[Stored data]
##########

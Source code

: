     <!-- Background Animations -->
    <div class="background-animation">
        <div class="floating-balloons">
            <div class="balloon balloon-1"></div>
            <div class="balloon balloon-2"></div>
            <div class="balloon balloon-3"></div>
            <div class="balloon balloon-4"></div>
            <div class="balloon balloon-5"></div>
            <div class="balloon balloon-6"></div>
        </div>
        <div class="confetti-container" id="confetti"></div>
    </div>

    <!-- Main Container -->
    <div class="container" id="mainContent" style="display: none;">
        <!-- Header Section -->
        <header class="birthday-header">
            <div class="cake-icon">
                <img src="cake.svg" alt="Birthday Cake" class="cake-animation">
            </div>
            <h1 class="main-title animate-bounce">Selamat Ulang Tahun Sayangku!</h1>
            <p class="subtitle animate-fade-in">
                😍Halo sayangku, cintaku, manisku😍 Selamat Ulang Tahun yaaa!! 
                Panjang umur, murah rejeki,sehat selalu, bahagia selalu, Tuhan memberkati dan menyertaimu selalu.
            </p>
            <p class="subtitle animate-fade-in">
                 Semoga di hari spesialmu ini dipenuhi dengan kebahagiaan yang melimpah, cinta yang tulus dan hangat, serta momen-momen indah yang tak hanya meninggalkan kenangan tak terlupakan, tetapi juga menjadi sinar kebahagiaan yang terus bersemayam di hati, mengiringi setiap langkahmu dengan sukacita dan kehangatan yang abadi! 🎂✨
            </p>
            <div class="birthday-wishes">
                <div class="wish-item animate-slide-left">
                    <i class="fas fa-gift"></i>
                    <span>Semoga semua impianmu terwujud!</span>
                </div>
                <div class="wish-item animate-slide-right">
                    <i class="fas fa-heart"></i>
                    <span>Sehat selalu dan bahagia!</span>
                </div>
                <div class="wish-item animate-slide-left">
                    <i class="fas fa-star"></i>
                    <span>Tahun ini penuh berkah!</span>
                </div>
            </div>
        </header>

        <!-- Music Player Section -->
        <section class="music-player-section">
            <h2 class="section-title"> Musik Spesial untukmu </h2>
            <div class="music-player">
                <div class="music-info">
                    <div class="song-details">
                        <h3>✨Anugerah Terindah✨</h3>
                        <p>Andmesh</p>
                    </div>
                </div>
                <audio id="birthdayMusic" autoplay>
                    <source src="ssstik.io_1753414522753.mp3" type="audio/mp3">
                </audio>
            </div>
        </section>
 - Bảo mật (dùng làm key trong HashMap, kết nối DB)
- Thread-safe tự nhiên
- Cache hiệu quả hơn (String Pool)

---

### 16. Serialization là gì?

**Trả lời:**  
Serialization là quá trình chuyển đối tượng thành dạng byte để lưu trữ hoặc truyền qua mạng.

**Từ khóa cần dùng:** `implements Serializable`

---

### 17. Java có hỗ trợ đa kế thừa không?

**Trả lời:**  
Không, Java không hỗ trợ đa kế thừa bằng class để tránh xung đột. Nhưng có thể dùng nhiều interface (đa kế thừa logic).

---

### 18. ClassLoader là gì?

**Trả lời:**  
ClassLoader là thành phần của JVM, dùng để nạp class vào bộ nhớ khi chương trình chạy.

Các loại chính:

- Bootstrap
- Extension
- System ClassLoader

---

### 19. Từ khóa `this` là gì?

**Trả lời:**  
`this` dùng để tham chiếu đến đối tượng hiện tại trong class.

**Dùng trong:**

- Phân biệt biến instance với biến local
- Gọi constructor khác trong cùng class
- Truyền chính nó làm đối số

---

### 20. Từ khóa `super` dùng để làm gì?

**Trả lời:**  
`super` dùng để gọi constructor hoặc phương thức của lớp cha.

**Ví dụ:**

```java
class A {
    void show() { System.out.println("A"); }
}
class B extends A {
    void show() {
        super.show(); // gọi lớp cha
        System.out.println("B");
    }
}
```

##########

• What you have to do: Copy each line of the records containing the string "ClassLoader".

• Response to this exercise:
### 18. ClassLoader là gì?
ClassLoader là thành phần của JVM, dùng để nạp class vào bộ nhớ khi chương trình chạy.
- System ClassLoader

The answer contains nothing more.